With the line containing "- **key_s3_bucket_name** -- 当集群创建成功时用于存储" as the first and the final line of the entries as the last, repeat exactly the lines in that span, including both.

::::::::

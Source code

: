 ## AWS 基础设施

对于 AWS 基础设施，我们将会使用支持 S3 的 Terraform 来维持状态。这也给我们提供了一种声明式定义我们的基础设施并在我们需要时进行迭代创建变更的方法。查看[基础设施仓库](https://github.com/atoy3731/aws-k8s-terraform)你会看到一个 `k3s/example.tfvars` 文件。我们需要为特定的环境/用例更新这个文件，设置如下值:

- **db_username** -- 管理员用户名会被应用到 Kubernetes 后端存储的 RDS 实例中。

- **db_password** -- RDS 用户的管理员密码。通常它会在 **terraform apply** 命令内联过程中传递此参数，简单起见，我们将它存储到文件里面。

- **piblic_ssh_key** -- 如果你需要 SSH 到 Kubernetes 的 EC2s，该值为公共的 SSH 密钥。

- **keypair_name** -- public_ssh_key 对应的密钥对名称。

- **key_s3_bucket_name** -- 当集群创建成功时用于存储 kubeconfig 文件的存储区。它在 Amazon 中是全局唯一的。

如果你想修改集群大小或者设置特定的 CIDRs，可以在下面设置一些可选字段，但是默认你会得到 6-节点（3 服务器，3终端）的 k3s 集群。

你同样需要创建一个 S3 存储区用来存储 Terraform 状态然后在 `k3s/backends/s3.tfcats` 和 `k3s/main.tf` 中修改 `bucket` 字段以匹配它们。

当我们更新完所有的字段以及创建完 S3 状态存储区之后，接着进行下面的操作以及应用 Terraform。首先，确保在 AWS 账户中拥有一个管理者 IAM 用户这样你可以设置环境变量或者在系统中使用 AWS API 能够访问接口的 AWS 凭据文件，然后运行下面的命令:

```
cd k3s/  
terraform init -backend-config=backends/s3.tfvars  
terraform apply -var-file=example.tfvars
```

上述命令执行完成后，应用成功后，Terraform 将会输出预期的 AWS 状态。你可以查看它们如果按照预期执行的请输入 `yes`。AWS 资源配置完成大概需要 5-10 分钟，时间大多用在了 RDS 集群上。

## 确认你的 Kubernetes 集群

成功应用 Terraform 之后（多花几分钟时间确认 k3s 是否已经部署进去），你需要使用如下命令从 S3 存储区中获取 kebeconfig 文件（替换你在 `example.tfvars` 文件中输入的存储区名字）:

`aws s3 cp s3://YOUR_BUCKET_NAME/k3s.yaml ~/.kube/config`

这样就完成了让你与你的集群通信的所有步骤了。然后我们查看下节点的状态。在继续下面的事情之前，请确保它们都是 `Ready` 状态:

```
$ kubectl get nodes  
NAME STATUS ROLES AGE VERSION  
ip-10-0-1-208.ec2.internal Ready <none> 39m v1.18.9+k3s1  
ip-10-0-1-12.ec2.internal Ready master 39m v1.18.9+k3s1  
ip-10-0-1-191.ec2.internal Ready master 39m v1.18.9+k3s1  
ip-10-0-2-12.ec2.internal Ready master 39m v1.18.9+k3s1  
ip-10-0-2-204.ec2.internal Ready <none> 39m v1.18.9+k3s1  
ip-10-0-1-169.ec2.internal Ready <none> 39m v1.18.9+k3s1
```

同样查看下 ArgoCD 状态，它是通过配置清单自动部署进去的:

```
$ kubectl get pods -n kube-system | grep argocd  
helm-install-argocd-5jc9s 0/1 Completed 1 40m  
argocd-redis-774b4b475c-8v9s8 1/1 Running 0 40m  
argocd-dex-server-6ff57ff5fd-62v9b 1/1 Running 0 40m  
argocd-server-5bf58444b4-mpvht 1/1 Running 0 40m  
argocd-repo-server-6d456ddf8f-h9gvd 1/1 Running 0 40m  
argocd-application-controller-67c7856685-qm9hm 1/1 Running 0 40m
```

::::::::

Written answer:
- **key_s3_bucket_name** -- 当集群创建成功时用于存储 kubeconfig 文件的存储区。它在 Amazon 中是全局唯一的。

如果你想修改集群大小或者设置特定的 CIDRs，可以在下面设置一些可选字段，但是默认你会得到 6-节点（3 服务器，3终端）的 k3s 集群。

你同样需要创建一个 S3 存储区用来存储 Terraform 状态然后在 `k3s/backends/s3.tfcats` 和 `k3s/main.tf` 中修改 `bucket` 字段以匹配它们。

当我们更新完所有的字段以及创建完 S3 状态存储区之后，接着进行下面的操作以及应用 Terraform。首先，确保在 AWS 账户中拥有一个管理者 IAM 用户这样你可以设置环境变量或者在系统中使用 AWS API 能够访问接口的 AWS 凭据文件，然后运行下面的命令:

```
cd k3s/  
terraform init -backend-config=backends/s3.tfvars  
terraform apply -var-file=example.tfvars
```

上述命令执行完成后，应用成功后，Terraform 将会输出预期的 AWS 状态。你可以查看它们如果按照预期执行的请输入 `yes`。AWS 资源配置完成大概需要 5-10 分钟，时间大多用在了 RDS 集群上。

## 确认你的 Kubernetes 集群

成功应用 Terraform 之后（多花几分钟时间确认 k3s 是否已经部署进去），你需要使用如下命令从 S3 存储区中获取 kebeconfig 文件（替换你在 `example.tfvars` 文件中输入的存储区名字）:

`aws s3 cp s3://YOUR_BUCKET_NAME/k3s.yaml ~/.kube/config`

这样就完成了让你与你的集群通信的所有步骤了。然后我们查看下节点的状态。在继续下面的事情之前，请确保它们都是 `Ready` 状态:

```
$ kubectl get nodes  
NAME STATUS ROLES AGE VERSION  
ip-10-0-1-208.ec2.internal Ready <none> 39m v1.18.9+k3s1  
ip-10-0-1-12.ec2.internal Ready master 39m v1.18.9+k3s1  
ip-10-0-1-191.ec2.internal Ready master 39m v1.18.9+k3s1  
ip-10-0-2-12.ec2.internal Ready master 39m v1.18.9+k3s1  
ip-10-0-2-204.ec2.internal Ready <none> 39m v1.18.9+k3s1  
ip-10-0-1-169.ec2.internal Ready <none> 39m v1.18.9+k3s1
```

同样查看下 ArgoCD 状态，它是通过配置清单自动部署进去的:

```
$ kubectl get pods -n kube-system | grep argocd  
helm-install-argocd-5jc9s 0/1 Completed 1 40m  
argocd-redis-774b4b475c-8v9s8 1/1 Running 0 40m  
argocd-dex-server-6ff57ff5fd-62v9b 1/1 Running 0 40m  
argocd-server-5bf58444b4-mpvht 1/1 Running 0 40m  
argocd-repo-server-6d456ddf8f-h9gvd 1/1 Running 0 40m  
argocd-application-controller-67c7856685-qm9hm 1/1 Running 0 40m
```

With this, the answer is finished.